**Exercise:** The entries that follow should come back exactly, with no pictures among them.
*** Listed entries
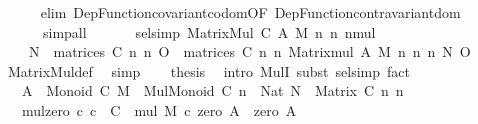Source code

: \begin{isabellebody}
\ \ \ \ \isamarkupfalse%
\ {\isacharparenleft}{\kern0pt}elim\ Dep{\isacharunderscore}{\kern0pt}Function{\isacharunderscore}{\kern0pt}covariant{\isacharunderscore}{\kern0pt}codom{\isacharbrackleft}{\kern0pt}OF\ Dep{\isacharunderscore}{\kern0pt}Function{\isacharunderscore}{\kern0pt}contravariant{\isacharunderscore}{\kern0pt}dom{\isacharbrackright}{\kern0pt}{\isacharparenright}{\kern0pt}\isanewline
\ \ \ \ \ \ simp{\isacharunderscore}{\kern0pt}all\isanewline
\ \ \isanewline
\ \ \isamarkupfalse%
\ sel{\isacharunderscore}{\kern0pt}simp{\isacharcolon}{\kern0pt}\ {\isachardoublequoteopen}{\isacharparenleft}{\kern0pt}Matrix{\isacharunderscore}{\kern0pt}Mul\ C\ A\ M\ n\ n\ n{\isacharparenright}{\kern0pt}{\isacharat}{\kern0pt}{\isacharat}{\kern0pt}mul\ {\isacharequal}{\kern0pt}\isanewline
\ \ \ \ {\isasymlambda}N\ {\isasymin}\ matrices\ C\ n\ n{\isachardot}{\kern0pt}\ {\isacharparenleft}{\kern0pt}{\isasymlambda}O\ {\isasymin}\ matrices\ C\ n\ n{\isachardot}{\kern0pt}\ Matrix{\isacharunderscore}{\kern0pt}mul\ A\ M\ n\ n\ n\ N\ O{\isacharparenright}{\kern0pt}{\isachardoublequoteclose}\isanewline
\ \ \ \ \isamarkupfalse%
\ Matrix{\isacharunderscore}{\kern0pt}Mul{\isacharunderscore}{\kern0pt}def\ \isamarkupfalse%
\ simp\isanewline
\ \ \isamarkupfalse%
\ {\isacharquery}{\kern0pt}thesis\ \isamarkupfalse%
\ {\isacharparenleft}{\kern0pt}intro\ MulI{\isacharcomma}{\kern0pt}\ subst\ sel{\isacharunderscore}{\kern0pt}simp{\isacharparenright}{\kern0pt}\ fact\isanewline
{}\isamarkupfalse%
%
\endisatagproof
{\isafoldproof}%
%
\isadelimproof
%
\endisadelimproof
%
\isadelimdocument
%
\endisadelimdocument
%
\isatagdocument
%
\isamarkuptrue%
%
\endisatagdocument
{\isafolddocument}%
%
\isadelimdocument
%
\endisadelimdocument
{}\isamarkupfalse%
\isanewline
\ \ \ {\isachardoublequoteopen}A\ {\isacharcolon}{\kern0pt}\ Monoid\ C{\isachardoublequoteclose}\ {\isachardoublequoteopen}M\ {\isacharcolon}{\kern0pt}\ Mul{\isacharunderscore}{\kern0pt}Monoid\ C{\isachardoublequoteclose}\ {\isachardoublequoteopen}n\ {\isacharcolon}{\kern0pt}\ Nat{\isachardoublequoteclose}\ {\isachardoublequoteopen}N\ {\isacharcolon}{\kern0pt}\ Matrix\ C\ n\ n{\isachardoublequoteclose}\isanewline
\ \ \ mul{\isacharunderscore}{\kern0pt}zero{\isacharcolon}{\kern0pt}\ {\isachardoublequoteopen}{\isasymAnd}c{\isachardot}{\kern0pt}\ c\ {\isacharcolon}{\kern0pt}\ C\ {\isasymLongrightarrow}\ mul\ M\ c\ {\isacharparenleft}{\kern0pt}zero\ A{\isacharparenright}{\kern0pt}\ {\isacharequal}{\kern0pt}\ zero\ A{\isachardoublequoteclose}\isanewline

\end{isabellebody}

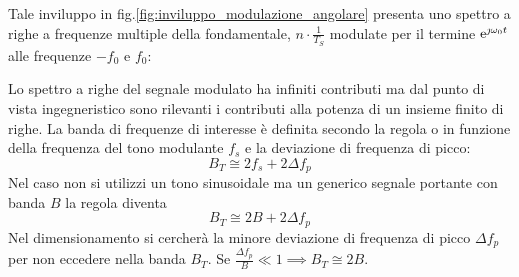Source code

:Tale inviluppo in fig.\ref{fig:inviluppo_modulazione_angolare} presenta uno spettro a righe a frequenze multiple della fondamentale, $n\cdot\frac{1}{T_S}$ modulate per il termine $\operatorname{e}^{\jmath\omega_0 t}$ alle frequenze $-f_0$ e $f_0$:
\begin{figure}[h!]
\centering{}\quad{}
\end{figure}

Lo spettro a righe del segnale modulato ha infiniti contributi ma dal punto di vista ingegneristico sono rilevanti i contributi alla potenza di un insieme finito di righe.
La banda di frequenze di interesse è definita secondo la regola o  in funzione della frequenza del tono modulante $f_s$ e la deviazione di frequenza di picco:
\begin{equation}B_T\cong 2f_s+2\Delta f_p\label{eq:Carson}\end{equation}
Nel caso non si utilizzi un tono sinusoidale ma un generico segnale portante con banda $B$ la regola diventa
\begin{equation}B_T\cong 2B+2\Delta f_p\label{eq:Carson_generico}\end{equation}
Nel dimensionamento si cercherà la minore deviazione di frequenza di picco $\Delta f_p$ per non eccedere nella banda $B_T$. Se $\frac{\Delta f_p}{B}\ll 1\implies B_T\cong 2B$.

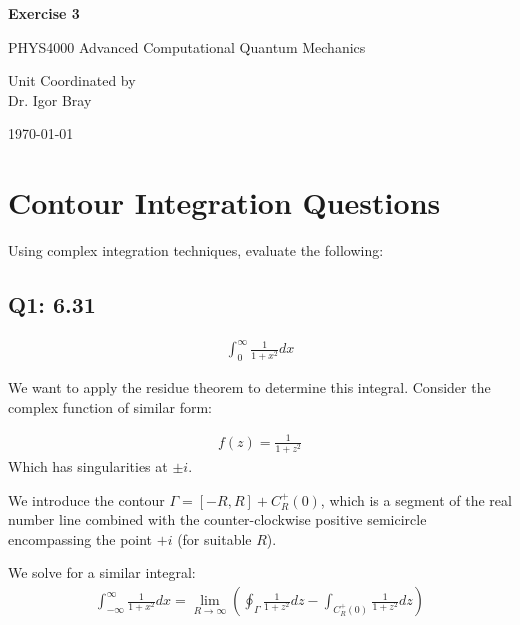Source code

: \documentclass{article}
\begin{document}
\newpage
\begin{center}
       
       \vspace*{1cm}
        \LARGE
       \textbf{Exercise 3}

       \vspace{0.5cm}
        PHYS4000
        Advanced Computational Quantum Mechanics
            
       \vspace{1.5cm}

       \bigskip

       Unit Coordinated by\\
       Dr. Igor Bray
            
       \vspace{0.8cm}
     
            
       
        \today
            
\end{center}
\newpage

	\section{Contour Integration Questions}
	Using complex integration techniques, evaluate the following:
		\subsection{Q1: 6.31}
			\begin{gather}
				\int_{0}^{\infty} \frac{1}{1+x^2}dx
			\end{gather}
			
			We want to apply the residue theorem to determine this integral.
			Consider the complex function of similar form:
			
			\begin{gather}
				f(z) = \frac{1}{1+z^2}
			\end{gather}
			Which has singularities at $\pm i$. 
			
			We introduce the contour $\Gamma = [-R,R] + C^{+}_{R}(0)$, which is a segment of the real number line combined with the counter-clockwise positive semicircle encompassing the point $+i$ (for suitable $R$). 
			
			We solve for a similar integral:
			\begin{gather}
				\int_{-\infty}^{\infty}\frac{1}{1+x^2}dx = \lim_{R\to\infty} \left( \oint_{\Gamma}\frac{1}{1+z^2}dz - \int_{ C^{+}_{R}(0)}\frac{1}{1+z^2}dz\right)
			\end{gather}
			
\end{document}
******
**Exercise response:**
Source code

: \begin{isabellebody}
\ \ \ \ \isamarkupfalse%
\ {\isacharparenleft}{\kern0pt}elim\ Dep{\isacharunderscore}{\kern0pt}Function{\isacharunderscore}{\kern0pt}covariant{\isacharunderscore}{\kern0pt}codom{\isacharbrackleft}{\kern0pt}OF\ Dep{\isacharunderscore}{\kern0pt}Function{\isacharunderscore}{\kern0pt}contravariant{\isacharunderscore}{\kern0pt}dom{\isacharbrackright}{\kern0pt}{\isacharparenright}{\kern0pt}\isanewline
\ \ \ \ \ \ simp{\isacharunderscore}{\kern0pt}all\isanewline
\ \ \isanewline
\ \ \isamarkupfalse%
\ sel{\isacharunderscore}{\kern0pt}simp{\isacharcolon}{\kern0pt}\ {\isachardoublequoteopen}{\isacharparenleft}{\kern0pt}Matrix{\isacharunderscore}{\kern0pt}Mul\ C\ A\ M\ n\ n\ n{\isacharparenright}{\kern0pt}{\isacharat}{\kern0pt}{\isacharat}{\kern0pt}mul\ {\isacharequal}{\kern0pt}\isanewline
\ \ \ \ {\isasymlambda}N\ {\isasymin}\ matrices\ C\ n\ n{\isachardot}{\kern0pt}\ {\isacharparenleft}{\kern0pt}{\isasymlambda}O\ {\isasymin}\ matrices\ C\ n\ n{\isachardot}{\kern0pt}\ Matrix{\isacharunderscore}{\kern0pt}mul\ A\ M\ n\ n\ n\ N\ O{\isacharparenright}{\kern0pt}{\isachardoublequoteclose}\isanewline
\ \ \ \ \isamarkupfalse%
\ Matrix{\isacharunderscore}{\kern0pt}Mul{\isacharunderscore}{\kern0pt}def\ \isamarkupfalse%
\ simp\isanewline
\ \ \isamarkupfalse%
\ {\isacharquery}{\kern0pt}thesis\ \isamarkupfalse%
\ {\isacharparenleft}{\kern0pt}intro\ MulI{\isacharcomma}{\kern0pt}\ subst\ sel{\isacharunderscore}{\kern0pt}simp{\isacharparenright}{\kern0pt}\ fact\isanewline
{}\isamarkupfalse%
%
\endisatagproof
{\isafoldproof}%
%
\isadelimproof
%
\endisadelimproof
%
\isadelimdocument
%
\endisadelimdocument
%
\isatagdocument
%
\isamarkuptrue%
%
\endisatagdocument
{\isafolddocument}%
%
\isadelimdocument
%
\endisadelimdocument
{}\isamarkupfalse%
\isanewline
\ \ \ {\isachardoublequoteopen}A\ {\isacharcolon}{\kern0pt}\ Monoid\ C{\isachardoublequoteclose}\ {\isachardoublequoteopen}M\ {\isacharcolon}{\kern0pt}\ Mul{\isacharunderscore}{\kern0pt}Monoid\ C{\isachardoublequoteclose}\ {\isachardoublequoteopen}n\ {\isacharcolon}{\kern0pt}\ Nat{\isachardoublequoteclose}\ {\isachardoublequoteopen}N\ {\isacharcolon}{\kern0pt}\ Matrix\ C\ n\ n{\isachardoublequoteclose}\isanewline
\ \ \ mul{\isacharunderscore}{\kern0pt}zero{\isacharcolon}{\kern0pt}\ {\isachardoublequoteopen}{\isasymAnd}c{\isachardot}{\kern0pt}\ c\ {\isacharcolon}{\kern0pt}\ C\ {\isasymLongrightarrow}\ mul\ M\ c\ {\isacharparenleft}{\kern0pt}zero\ A{\isacharparenright}{\kern0pt}\ {\isacharequal}{\kern0pt}\ zero\ A{\isachardoublequoteclose}\isanewline

\end{isabellebody}

Source code

:Tale inviluppo in fig.\ref{fig:inviluppo_modulazione_angolare} presenta uno spettro a righe a frequenze multiple della fondamentale, $n\cdot\frac{1}{T_S}$ modulate per il termine $\operatorname{e}^{\jmath\omega_0 t}$ alle frequenze $-f_0$ e $f_0$:
\begin{figure}[h!]
\centering{}\quad{}
\end{figure}

Lo spettro a righe del segnale modulato ha infiniti contributi ma dal punto di vista ingegneristico sono rilevanti i contributi alla potenza di un insieme finito di righe.
La banda di frequenze di interesse è definita secondo la regola o  in funzione della frequenza del tono modulante $f_s$ e la deviazione di frequenza di picco:
\begin{equation}B_T\cong 2f_s+2\Delta f_p\label{eq:Carson}\end{equation}
Nel caso non si utilizzi un tono sinusoidale ma un generico segnale portante con banda $B$ la regola diventa
\begin{equation}B_T\cong 2B+2\Delta f_p\label{eq:Carson_generico}\end{equation}
Nel dimensionamento si cercherà la minore deviazione di frequenza di picco $\Delta f_p$ per non eccedere nella banda $B_T$. Se $\frac{\Delta f_p}{B}\ll 1\implies B_T\cong 2B$.

Source code

: \documentclass{article}
\begin{document}
\newpage
\begin{center}
       
       \vspace*{1cm}
        \LARGE
       \textbf{Exercise 3}

       \vspace{0.5cm}
        PHYS4000
        Advanced Computational Quantum Mechanics
            
       \vspace{1.5cm}

       \bigskip

       Unit Coordinated by\\
       Dr. Igor Bray
            
       \vspace{0.8cm}
     
            
       
        \today
            
\end{center}
\newpage

	\section{Contour Integration Questions}
	Using complex integration techniques, evaluate the following:
		\subsection{Q1: 6.31}
			\begin{gather}
				\int_{0}^{\infty} \frac{1}{1+x^2}dx
			\end{gather}
			
			We want to apply the residue theorem to determine this integral.
			Consider the complex function of similar form:
			
			\begin{gather}
				f(z) = \frac{1}{1+z^2}
			\end{gather}
			Which has singularities at $\pm i$. 
			
			We introduce the contour $\Gamma = [-R,R] + C^{+}_{R}(0)$, which is a segment of the real number line combined with the counter-clockwise positive semicircle encompassing the point $+i$ (for suitable $R$). 
			
			We solve for a similar integral:
			\begin{gather}
				\int_{-\infty}^{\infty}\frac{1}{1+x^2}dx = \lim_{R\to\infty} \left( \oint_{\Gamma}\frac{1}{1+z^2}dz - \int_{ C^{+}_{R}(0)}\frac{1}{1+z^2}dz\right)
			\end{gather}
			
\end{document}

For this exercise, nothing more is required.